A $k$-query locally decodable code (LDC)
$\textbf{C}:\Sigma^{n}\rightarrow \Gamma^{N}$ encodes each message $x$ into
a codeword $\textbf{C}(x)$ such that each symbol of $x$ can be probabilistically
recovered by querying only $k$ coordinates of $\textbf{C}(x)$, even after a
constant fraction of the coordinates have been corrupted.
Yekhanin (2008)
constructed a $3$-query LDC of subexponential length,
$N=\exp(\exp (O(\log n/\log\log n)))$, under the assumption that there are
infinitely many Mersenne primes. Efremenko (2009) constructed a $3$-query LDC
of length $N_{2}=\exp(\exp (O(\sqrt{\log n\log\log n})))$ with no assumption, and a
$2^r$-query LDC of length $N_{r}=\exp(\exp(O(\sqrt[r]{\log n(\log \log n)^{r-1}})))$,
for every integer $r\geq 2$. Itoh and Suzuki (2010) gave a composition method in
Efremenko's framework and constructed a $3 \cdot 2^{r-2}$-query LDC of length
$N_{r}$, for every integer $r\geq 4$, which improved the query complexity of
Efremenko's LDC of the same length by a factor of $3/4$.
The main ingredient of
Efremenko's construction is the Grolmusz construction for super-polynomial
size set-systems with restricted intersections, over $\mathbb{Z}_m$, where
$m$ possesses a certain ``good'' algebraic property (related to the
``algebraic niceness'' property of Yekhanin (2008)).

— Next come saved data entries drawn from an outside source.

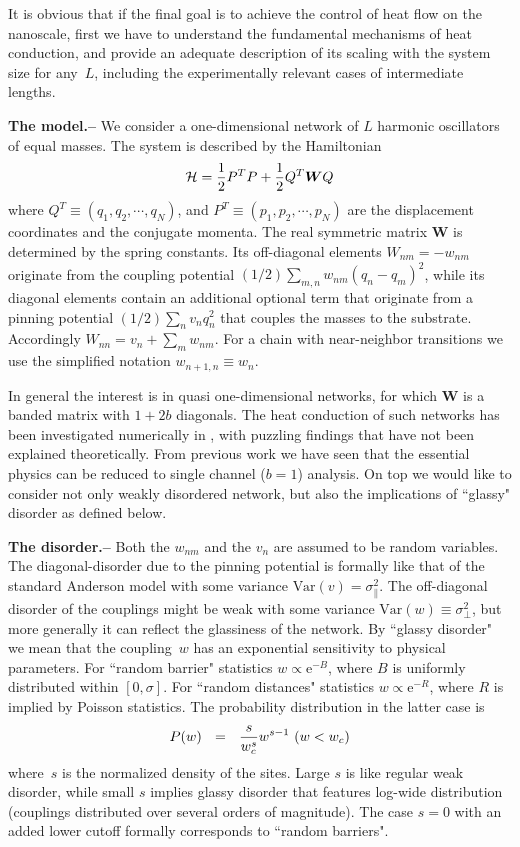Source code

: \documentclass[onecolumn,fleqn,notitlepage,secnumarabic]{revtex4}
\newcommand{\eexp}{\mbox{e}^}
\newcommand{\be}[1]{\begin{eqnarray}\ifthenelse{#1=-1}{\nonumber}{\ifthenelse{#1=0}{}{\label{e#1}}}}
\newcommand{\ee}{\end{eqnarray}}
\newcommand{\beq}{\be{1}}
\newcommand{\eeq}{\ee}
\newcommand{\sect}[1]{{\bf #1.-- }}
\begin{document}

It is obvious that if the final goal 
is to achieve the control of heat flow on the nanoscale, 
first we have to understand the fundamental mechanisms of heat conduction, 
and provide an adequate description of its scaling with the system size for any~$L$, 
including the experimentally relevant cases of intermediate lengths.

\sect{The model}
%
We consider a one-dimensional network of $L$ harmonic oscillators of equal masses. 
The system is described by the Hamiltonian 
% 
\begin{equation}
{\cal H} = {1\over 2} P^T P + {1\over 2} Q^T \bm{W} Q 
\label{Hmatrix} 
\end{equation}
%
where $Q^T\equiv(q_1,q_2,\cdots,q_N)$, and $P^T\equiv(p_1,p_2,\cdots,p_N)$ 
are the displacement coordinates and the conjugate momenta. 
The real symmetric matrix  $\bm{W}$ is determined by the spring constants.
Its off-diagonal elements $W_{nm}{=}-w_{nm}$ originate from 
the coupling potential $(1/2)\sum_{m,n}w_{nm}(q_n-q_m)^2$, 
while its diagonal elements contain an additional 
optional term that originate from a pinning potential ${(1/2)\sum_n v_n q_n^2}$ 
that couples the masses to the substrate. 
Accordingly ${W_{nn}=v_n+\sum_m w_{nm}}$. 
For a chain with near-neighbor transitions we use 
the simplified notation ${w_{n{+}1,n} \equiv w_n}$.  


In general the interest is in quasi one-dimensional networks, 
for which $\bm{W}$ is a banded matrix with ${1{+}2b}$ diagonals. 
The heat conduction of such networks has been investigated numerically 
in \cite{BZFK13}, with puzzling findings that have not been explained 
theoretically. From previous work we have seen that the essential physics can be 
reduced to single channel ($b=1$) analysis. On top we would like  
to consider not only weakly disordered network, but also 
the implications of ``glassy" disorder as defined below.   


\sect{The disorder}
%
Both the $w_{nm}$ and the $v_n$ are assumed to 
be random variables. The diagonal-disorder due to the pinning
potential is formally like that of the standard Anderson model 
with some variance ${\mbox{Var}(v)=\sigma_{\parallel}^2}$.    
The off-diagonal disorder of the couplings might be 
weak with some variance ${\mbox{Var}(w) \equiv \sigma_{\perp}^2}$, 
but more generally it can reflect the glassiness of the network. 
%
By ``glassy disorder" we mean that the coupling~$w$ has an 
exponential sensitivity to physical parameters.  
For ``random barrier" statistics ${ w \propto \eexp{-B} }$, 
where $B$ is uniformly distributed within $[0,\sigma]$. 
For ``random distances" statistics ${ w \propto \eexp{-R} }$,
where $R$ is implied by Poisson statistics. 
The probability distribution in the latter case is 
%
\beq
P(w) \ \ = \ \ \frac{s}{w_c^{s}} w^{s-1} \ (w<w_c)
\eeq
%
where~$s$ is the normalized density of the sites.
Large $s$ is like regular weak disorder, while small $s$ 
implies glassy disorder that features log-wide distribution  
(couplings distributed over several orders of magnitude). 
The case $s=0$ with an added lower cutoff 
formally corresponds to ``random barriers". 
\end{document}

Efremenko constructed a 3-query LDC based on $m=511$
and left as an open problem to find other
numbers that offer the same property for LDC constructions.
In this paper, we develop the algebraic theory behind the constructions of
Yekhanin (2008) and Efremenko (2009), in an attempt to understand
the ``algebraic niceness'' phenomenon in $\mathbb{Z}_m$.
We show that every integer
$m = pq = 2^t -1$, where $p$, $q$ and $t$ are prime, possesses the same
good algebraic property as $m=511$ that allows savings in query complexity.
We identify 50 numbers of this form by
computer search, which together with 511, are then applied to gain
improvements on query complexity via Itoh and Suzuki's composition method.
More precisely,
we construct a $3^{\lceil r/2\rceil}$-query LDC for every positive integer
$r<104$ and a $\left\lfloor (3/4)^{51}\cdot 2^{r}\right\rfloor$-query LDC
for every integer $r\geq 104$,
both of length $N_{r}$, improving the $2^r$ queries used by Efremenko (2009) and
$3\cdot 2^{r-2}$ queries used by Itoh and Suzuki (2010).
We also obtain new efficient private information retrieval (PIR)
schemes from the new query-efficient LDCs.